**About this task**.
For the material that follows, state how many lines contain the word "write", and add nothing.

**Data to process**.
[Start of section]

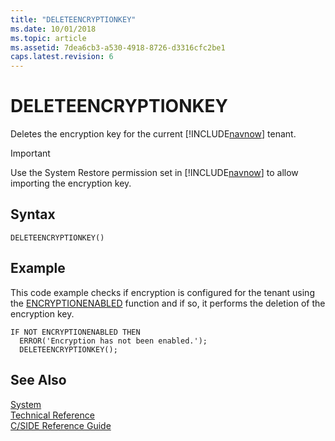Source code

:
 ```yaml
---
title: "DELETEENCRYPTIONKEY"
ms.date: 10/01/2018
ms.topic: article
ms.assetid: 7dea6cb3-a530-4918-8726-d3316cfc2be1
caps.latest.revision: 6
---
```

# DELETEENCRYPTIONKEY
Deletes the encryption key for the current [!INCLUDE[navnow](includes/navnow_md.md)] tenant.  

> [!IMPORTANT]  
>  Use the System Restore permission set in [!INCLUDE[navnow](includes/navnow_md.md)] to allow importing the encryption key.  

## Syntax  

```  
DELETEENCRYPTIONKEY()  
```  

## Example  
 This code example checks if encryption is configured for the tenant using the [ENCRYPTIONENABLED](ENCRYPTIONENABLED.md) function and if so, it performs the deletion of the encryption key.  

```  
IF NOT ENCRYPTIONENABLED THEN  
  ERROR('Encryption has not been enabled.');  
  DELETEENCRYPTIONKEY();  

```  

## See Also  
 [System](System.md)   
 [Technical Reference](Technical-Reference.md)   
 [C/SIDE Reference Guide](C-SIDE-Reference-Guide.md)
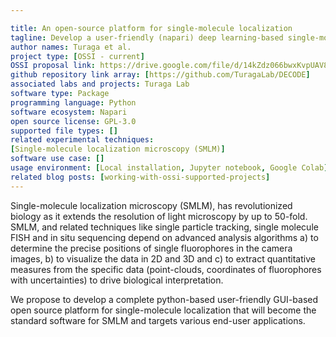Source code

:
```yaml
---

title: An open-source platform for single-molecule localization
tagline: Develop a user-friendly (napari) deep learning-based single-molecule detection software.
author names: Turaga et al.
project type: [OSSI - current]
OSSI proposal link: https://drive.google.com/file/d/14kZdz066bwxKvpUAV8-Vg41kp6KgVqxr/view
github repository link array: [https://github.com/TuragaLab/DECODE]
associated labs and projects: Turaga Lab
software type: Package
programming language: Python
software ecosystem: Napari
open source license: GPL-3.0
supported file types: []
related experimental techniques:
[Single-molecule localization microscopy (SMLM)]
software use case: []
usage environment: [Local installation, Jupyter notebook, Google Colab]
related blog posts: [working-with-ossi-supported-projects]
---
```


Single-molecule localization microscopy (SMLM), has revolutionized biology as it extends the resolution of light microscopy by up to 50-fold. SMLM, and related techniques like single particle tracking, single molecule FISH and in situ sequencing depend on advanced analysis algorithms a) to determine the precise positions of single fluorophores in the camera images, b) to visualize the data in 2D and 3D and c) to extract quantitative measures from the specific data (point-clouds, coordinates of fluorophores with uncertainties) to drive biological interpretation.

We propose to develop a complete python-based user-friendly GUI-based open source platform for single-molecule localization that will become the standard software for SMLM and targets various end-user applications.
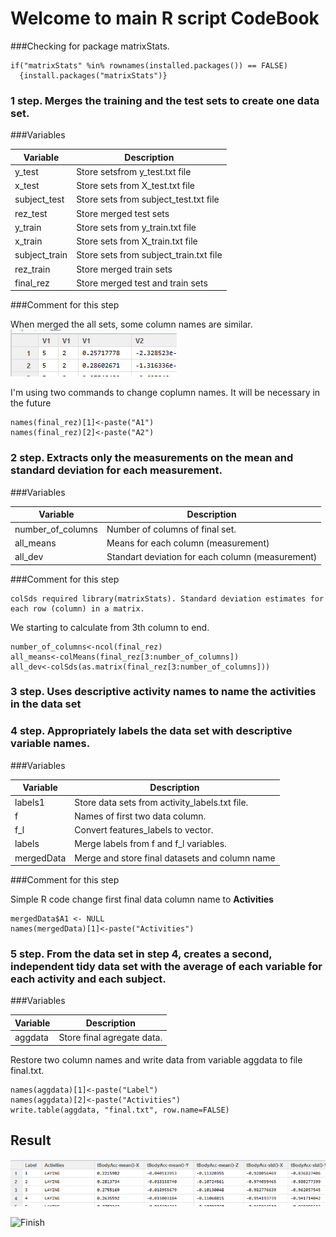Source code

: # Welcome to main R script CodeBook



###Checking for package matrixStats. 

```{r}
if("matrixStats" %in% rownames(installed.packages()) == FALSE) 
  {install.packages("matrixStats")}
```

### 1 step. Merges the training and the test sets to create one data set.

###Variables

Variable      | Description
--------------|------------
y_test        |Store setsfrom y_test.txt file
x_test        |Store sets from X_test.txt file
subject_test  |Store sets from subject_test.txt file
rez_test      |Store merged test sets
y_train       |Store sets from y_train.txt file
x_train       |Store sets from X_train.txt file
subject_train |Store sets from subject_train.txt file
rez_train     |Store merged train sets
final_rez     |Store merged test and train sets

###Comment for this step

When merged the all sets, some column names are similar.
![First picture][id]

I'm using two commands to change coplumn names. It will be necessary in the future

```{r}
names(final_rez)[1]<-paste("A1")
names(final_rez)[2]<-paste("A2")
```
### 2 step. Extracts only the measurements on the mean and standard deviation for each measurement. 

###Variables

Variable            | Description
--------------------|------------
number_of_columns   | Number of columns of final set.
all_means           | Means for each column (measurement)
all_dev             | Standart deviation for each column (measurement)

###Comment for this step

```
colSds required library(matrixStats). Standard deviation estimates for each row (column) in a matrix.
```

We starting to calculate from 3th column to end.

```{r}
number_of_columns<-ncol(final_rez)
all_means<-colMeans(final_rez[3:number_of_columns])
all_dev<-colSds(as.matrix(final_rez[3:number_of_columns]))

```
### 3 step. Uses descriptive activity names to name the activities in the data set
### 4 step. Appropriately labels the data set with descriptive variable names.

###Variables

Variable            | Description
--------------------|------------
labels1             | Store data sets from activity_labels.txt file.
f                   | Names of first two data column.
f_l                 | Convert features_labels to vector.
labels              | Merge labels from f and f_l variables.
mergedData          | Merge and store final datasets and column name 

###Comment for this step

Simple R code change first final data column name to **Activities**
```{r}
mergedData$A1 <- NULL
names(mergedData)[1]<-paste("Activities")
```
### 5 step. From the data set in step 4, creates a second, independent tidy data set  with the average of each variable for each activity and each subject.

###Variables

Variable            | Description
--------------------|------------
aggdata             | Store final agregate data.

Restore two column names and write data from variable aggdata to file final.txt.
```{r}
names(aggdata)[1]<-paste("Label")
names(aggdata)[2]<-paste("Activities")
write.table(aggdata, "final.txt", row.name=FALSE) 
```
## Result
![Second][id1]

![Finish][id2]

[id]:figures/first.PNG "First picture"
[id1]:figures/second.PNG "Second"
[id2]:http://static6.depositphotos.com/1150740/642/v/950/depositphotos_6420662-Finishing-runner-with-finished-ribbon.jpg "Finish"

[End of section]

**Answer to the problem**.
2